What people, Purdue are saying about controversial Back a Boiler income share agreement

For years, Purdue University has touted its Back a Boiler program as an innovative alternative to student loans but a watchdog group says the way Purdue is running and marketing the program may be illegal.

In March, the Student Borrower Protection Center sent a letter to the U.S. Department of Education, asking it to investigate the program and immediately put a stop what it called an "illegal lending scheme" and make whole the borrowers harmed by it. Purdue has denied allegations of wrongdoing.

To date, more than 1,600 Back a Boiler contracts have been signed by Purdue students. IndyStar spoke with five of them who say they feel taken advantage of and misled.

Back a Boiler: Students feel duped by Purdue's loan program. Could it be illegal?

What is the Back a Boiler program?

Back a Boiler is an income-share agreement launched by Purdue University in 2016. Starting in their sophomore year, students may apply to the program to help cover the cost of attending Purdue.

Students sign a contract that promises a share of their future earnings in exchange for the loan, which is paid by one of two limited liability corporations. The LLCs are funded by a variety of investors – institutional investors like hedge funds and private individuals.

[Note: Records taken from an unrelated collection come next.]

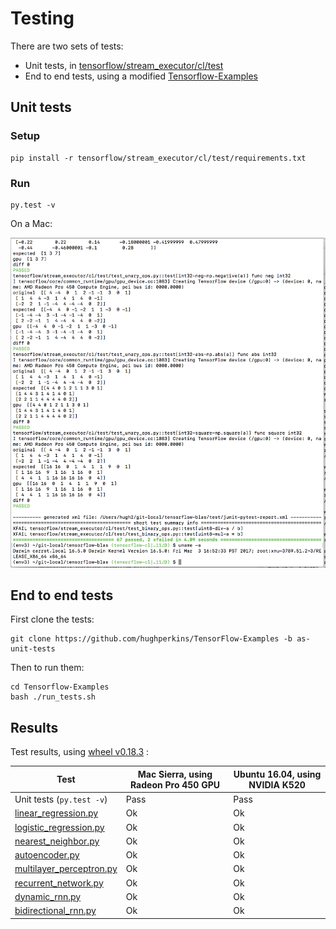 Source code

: # Testing

There are two sets of tests:
- Unit tests, in [tensorflow/stream_executor/cl/test](tensorflow/stream_executor/cl/test)
- End to end tests, using a modified [Tensorflow-Examples](https://github.com/aymericdamien/TensorFlow-Examples.git)

## Unit tests


### Setup
```
pip install -r tensorflow/stream_executor/cl/test/requirements.txt
```

### Run

```
py.test -v
```

On a Mac:

<img src="img/mac_sierra_tests.png" width="600" />

## End to end tests

First clone the tests:
```
git clone https://github.com/hughperkins/TensorFlow-Examples -b as-unit-tests
```

Then to run them:
```
cd Tensorflow-Examples
bash ./run_tests.sh
```

## Results

Test results, using [wheel v0.18.3](https://github.com/hughperkins/tf-coriander/releases/tag/v0.18.3) :

| Test | Mac Sierra, using Radeon Pro 450 GPU | Ubuntu 16.04, using NVIDIA K520 |
|----- |-------|-------|
| Unit tests (`py.test -v`) | Pass | Pass |
| [linear_regression.py](https://github.com/hughperkins/TensorFlow-Examples/blob/as-unit-tests/examples/2_BasicModels/linear_regression.py) |  Ok | Ok |
| [logistic_regression.py](https://github.com/hughperkins/TensorFlow-Examples/blob/as-unit-tests/examples/2_BasicModels/logistic_regression.py) | Ok | Ok |
| [nearest_neighbor.py](https://github.com/hughperkins/TensorFlow-Examples/blob/as-unit-tests/examples/2_BasicModels/nearest_neighbor.py)  | Ok | Ok |
| [autoencoder.py](https://github.com/hughperkins/TensorFlow-Examples/blob/as-unit-tests/examples/3_NeuralNetworks/autoencoder.py)| Ok | Ok |
| [multilayer_perceptron.py](https://github.com/hughperkins/TensorFlow-Examples/blob/as-unit-tests/examples/3_NeuralNetworks/multilayer_perceptron.py)  | Ok | Ok |
| [recurrent_network.py](https://github.com/hughperkins/TensorFlow-Examples/blob/as-unit-tests/examples/3_NeuralNetworks/recurrent_network.py)  | Ok | Ok |
| [dynamic_rnn.py](https://github.com/hughperkins/TensorFlow-Examples/blob/as-unit-tests/examples/3_NeuralNetworks/dynamic_rnn.py)  | Ok | Ok |
| [bidirectional_rnn.py](https://github.com/hughperkins/TensorFlow-Examples/blob/as-unit-tests/examples/3_NeuralNetworks/bidirectional_rnn.py)  | Ok | Ok |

Funding levels start at $5,000 for a semester or $2,500 for a summer session. Terms on the agreements vary based on major and amount requested but they typically last for eight to 10 years and require students contribute around 5% of their income. The program maxes out when a student commits 15% of their future earnings.

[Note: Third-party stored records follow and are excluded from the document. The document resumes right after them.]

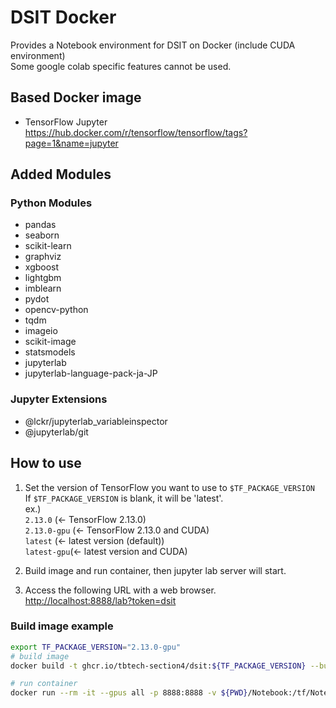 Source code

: # DSIT Docker

Provides a Notebook environment for DSIT on Docker (include CUDA environment)  
Some google colab specific features cannot be used.

## Based Docker image

- TensorFlow Jupyter  
    <https://hub.docker.com/r/tensorflow/tensorflow/tags?page=1&name=jupyter>

## Added Modules

### Python Modules

- pandas
- seaborn
- scikit-learn
- graphviz
- xgboost
- lightgbm
- imblearn
- pydot
- opencv-python
- tqdm
- imageio
- scikit-image
- statsmodels
- jupyterlab
- jupyterlab-language-pack-ja-JP

### Jupyter Extensions

- @lckr/jupyterlab_variableinspector
- @jupyterlab/git

## How to use

1. Set the version of TensorFlow you want to use to `$TF_PACKAGE_VERSION`  
If `$TF_PACKAGE_VERSION` is blank, it will be 'latest'.  
ex.)  
    `2.13.0` (<- TensorFlow 2.13.0)  
    `2.13.0-gpu` (<- TensorFlow 2.13.0 and CUDA)  
    `latest` (<- latest version (default))  
    `latest-gpu`(<- latest version and CUDA)  

1. Build image and run container, then jupyter lab server will start.  

1. Access the following URL with a web browser.  
   <http://localhost:8888/lab?token=dsit>

### Build image example

```bash
export TF_PACKAGE_VERSION="2.13.0-gpu"
# build image
docker build -t ghcr.io/tbtech-section4/dsit:${TF_PACKAGE_VERSION} --build-arg TF_PACKAGE_VERSION=${TF_PACKAGE_VERSION} ./

# run container
docker run --rm -it --gpus all -p 8888:8888 -v ${PWD}/Notebook:/tf/Notebook -t ghcr.io/tbtech-section4/dsit:${TF_PACKAGE_VERSION}
```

What is an income share agreement?

Purdue isn’t the only school offerings ISAs. The concept has been around for decades but, in the modern era, they’ve been more common at for-profit and non-degree-granting entities, such as computer coding bootcamps.

Income share agreements are when a student commits a future share of their income in exchange for a portion of their educational costs.

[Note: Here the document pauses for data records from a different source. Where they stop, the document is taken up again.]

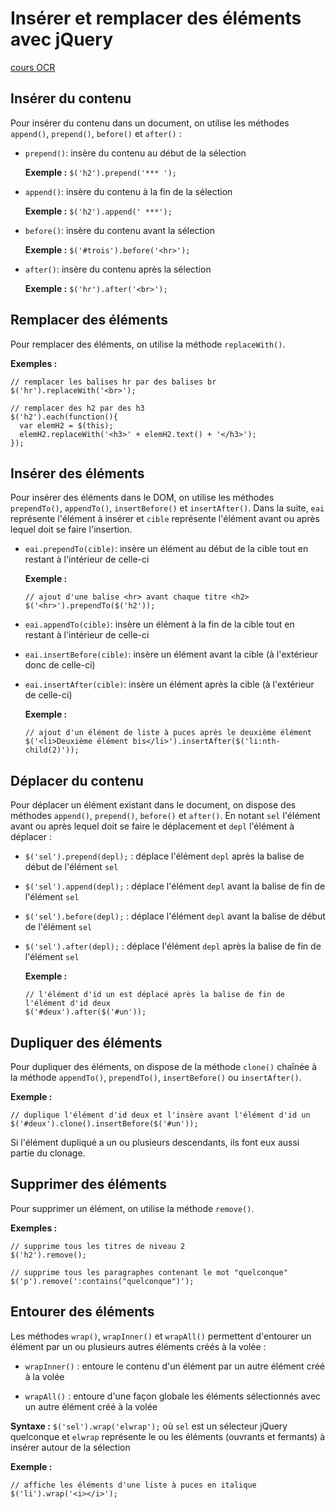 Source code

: # Insérer et remplacer des éléments avec jQuery

[cours OCR](https://openclassrooms.com/fr/courses/1631636-simplifiez-vos-developpements-javascript-avec-jquery/1633537-inserer-et-remplacer-des-elements-dans-le-dom)

## Insérer du contenu

Pour insérer du contenu dans un document, on utilise les méthodes `append()`, `prepend()`, `before()` et `after()` :

* `prepend()`: insère du contenu au début de la sélection

  **Exemple :** `$('h2').prepend('*** ');`

* `append()`: insère du contenu à la fin de la sélection

  **Exemple :** `$('h2').append(' ***');`

* `before()`: insère du contenu avant la sélection

  **Exemple :** `$('#trois').before('<hr>');`

* `after()`: insère du contenu après la sélection

  **Exemple :** `$('hr').after('<br>');`

## Remplacer des éléments

Pour remplacer des éléments, on utilise la méthode `replaceWith()`.

**Exemples :**

```
// remplacer les balises hr par des balises br
$('hr').replaceWith('<br>');

// remplacer des h2 par des h3
$('h2').each(function(){
  var elemH2 = $(this);
  elemH2.replaceWith('<h3>' + elemH2.text() + '</h3>');
});
```

## Insérer des éléments

Pour insérer des éléments dans le DOM, on utilise les méthodes `prependTo()`, `appendTo()`, `insertBefore()` et `insertAfter()`. Dans la suite, `eai` représente l'élément à insérer et `cible` représente l'élément avant ou après lequel doit se faire l'insertion.

* `eai.prependTo(cible)`: insère un élément au début de la cible tout en restant à l'intérieur de celle-ci

  **Exemple :**

  ```
  // ajout d'une balise <hr> avant chaque titre <h2>
  $('<hr>').prependTo($('h2'));
  ```

* `eai.appendTo(cible)`: insère un élément à la fin de la cible tout en restant à l'intérieur de celle-ci

* `eai.insertBefore(cible)`: insère un élément avant la cible (à l'extérieur donc de celle-ci)

* `eai.insertAfter(cible)`: insère un élément après la cible (à l'extérieur de celle-ci)

  **Exemple :**

  ```
  // ajout d'un élément de liste à puces après le deuxième élément
  $('<li>Deuxième élément bis</li>').insertAfter($('li:nth-child(2)'));
  ```

## Déplacer du contenu

Pour déplacer un élément existant dans le document, on dispose des méthodes `append()`, `prepend()`, `before()` et `after()`. En notant `sel` l'élément avant ou après lequel doit se faire le déplacement et `depl` l'élément à déplacer :

* `$('sel').prepend(depl);` : déplace l'élément `depl` après la balise de début de l'élément `sel`

* `$('sel').append(depl);` : déplace l'élément `depl` avant la balise de fin de l'élément `sel`

* `$('sel').before(depl);` : déplace l'élément `depl` avant la balise de début de l'élément `sel`

* `$('sel').after(depl);` : déplace l'élément `depl` après la balise de fin de l'élément `sel`

  **Exemple :**

  ```
  // l'élément d'id un est déplacé après la balise de fin de l'élément d'id deux
  $('#deux').after($('#un'));
  ```

## Dupliquer des éléments

Pour dupliquer des éléments, on dispose de la méthode `clone()` chaînée à la méthode `appendTo()`, `prependTo()`, `insertBefore()` ou `insertAfter()`.

**Exemple :**

```
// duplique l'élément d'id deux et l'insère avant l'élément d'id un
$('#deux').clone().insertBefore($('#un'));
```

Si l'élément dupliqué a un ou plusieurs descendants, ils font eux aussi partie du clonage.

## Supprimer des éléments

Pour supprimer un élément, on utilise la méthode `remove()`.

**Exemples :**

```
// supprime tous les titres de niveau 2
$('h2').remove();

// supprime tous les paragraphes contenant le mot "quelconque"
$('p').remove(':contains("quelconque")');
```

## Entourer des éléments

Les méthodes `wrap()`, `wrapInner()` et `wrapAll()` permettent d'entourer un élément par un ou plusieurs autres éléments créés à la volée :

* `wrapInner()` : entoure le contenu d'un élément par un autre élément créé à la volée

* `wrapAll()` : entoure d'une façon globale les éléments sélectionnés avec un autre élément créé à la volée

**Syntaxe :** `$('sel').wrap('elwrap');` où `sel` est un sélecteur jQuery quelconque et `elwrap` représente le ou les éléments (ouvrants et fermants) à insérer autour de la sélection

**Exemple :**

```
// affiche les éléments d'une liste à puces en italique
$('li').wrap('<i></i>');
```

Typically, the contract lasts for a set number of monthly payments or a maximum payment amount. While some programs ensure students don’t pay back more than they borrowed, most do cap payments above the original ISA contract amount. In Purdue’s case, the contracts typically max out at 2.5 times the amount borrowed.

So, a student that borrows $10,000 would pay the agreed upon share of their income for the set number of months or until they pay back $25,000 – whichever comes first. At the end of the contract length, a student’s obligation is met, whether they’ve paid back the money they borrowed or not.

Are ISAs loans?

Yes. While ISAs are often marketed as an alternative to loans, the Consumer Financial Protection Bureau has said that ISAs are private loans.

A sample contract on Purdue's website for its Back a Boiler income share agreement website. At the top, it says "THIS IS NOT A LOAN." The Consumer Financial Protection Bureau has said that ISAs are loans.
A sample contract on Purdue's website for its Back a Boiler income share agreement website. At the top, it says "THIS IS NOT A LOAN." The Consumer Financial Protection Bureau has said that ISAs are loans.

How are ISAs different than traditional loans?

Traditionally, loan terms include a principle amount borrowed and an interest rate. Borrowers pay back the loan with interest until the balance is paid off. With an income-share agreement, payments are based on a percent of the borrower’s future income and made for a set period of time, which means they may pay back more or less than they originally borrowed.

In cases where students struggle to find work, or start out with a low-paying job, the ISA could be beneficial because payments can be put on hold when students are out of work or making too little. For students who’d like to pay off their loans early, though, ISAs like Back a Boiler come with what amounts to a large pre-payment penalty because they can only end the agreement early by paying off the maximum payment cap.

What are people saying about the Back a Boiler program?

The Student Borrower Protection Center, a watchdog group, says that the way the program is run and marketed is illegal. The nonprofit has asked the U.S. Department of Education and Consumer Financial Protection Bureau to get involved.

IndyStar spoke with five students and their families who say they feel duped by the marketing of the program and now feel taken advantage of by the university and terms some called predatory.

Several families said they wish they’d taken out private student loans instead because they would have been able to pay off the borrowed amount, plus interest, faster and at a much lower cost.

One student called it a “rip off” and another said she feels stuck.

One student IndyStar spoke with said she was happy with her Back a Boiler ISA because she liked knowing she’d be done paying it off in 10 years and expects to pay on other private student loans for longer.

What does Purdue say about it?

Purdue denies the allegations about wrongdoings with the Back a Boiler program. In its response to IndyStar, Purdue said "transparency and ISA literacy are the hallmarks of Purdue’s Back a Boiler program" and the process is designed to ensure students make an informed decision. Participants must also successfully complete a quiz prior to entering into an ISA contract to check understanding.